ASSIGNMENT: Report how many lines of the following entries include the string "place"; respond with the number alone.

AVAILABLE DATA:
"""

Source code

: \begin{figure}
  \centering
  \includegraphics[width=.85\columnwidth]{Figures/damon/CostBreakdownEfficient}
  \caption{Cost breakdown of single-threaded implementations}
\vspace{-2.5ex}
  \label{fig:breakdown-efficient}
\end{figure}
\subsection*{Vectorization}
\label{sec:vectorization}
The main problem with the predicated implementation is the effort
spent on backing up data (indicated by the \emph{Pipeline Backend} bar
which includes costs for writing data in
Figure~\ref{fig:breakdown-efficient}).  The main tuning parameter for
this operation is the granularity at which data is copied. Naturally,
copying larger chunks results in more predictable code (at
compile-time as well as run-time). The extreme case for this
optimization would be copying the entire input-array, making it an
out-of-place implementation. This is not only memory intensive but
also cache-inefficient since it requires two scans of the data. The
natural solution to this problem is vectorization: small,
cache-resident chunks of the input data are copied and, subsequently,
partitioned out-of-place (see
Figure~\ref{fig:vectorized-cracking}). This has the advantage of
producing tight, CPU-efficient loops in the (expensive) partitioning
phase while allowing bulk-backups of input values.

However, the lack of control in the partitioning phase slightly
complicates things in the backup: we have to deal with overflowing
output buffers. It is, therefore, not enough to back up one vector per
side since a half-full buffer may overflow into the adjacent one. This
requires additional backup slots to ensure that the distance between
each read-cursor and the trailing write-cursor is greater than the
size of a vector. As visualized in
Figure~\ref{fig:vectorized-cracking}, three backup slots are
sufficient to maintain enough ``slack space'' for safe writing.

"""

WRITTEN ANSWER: 2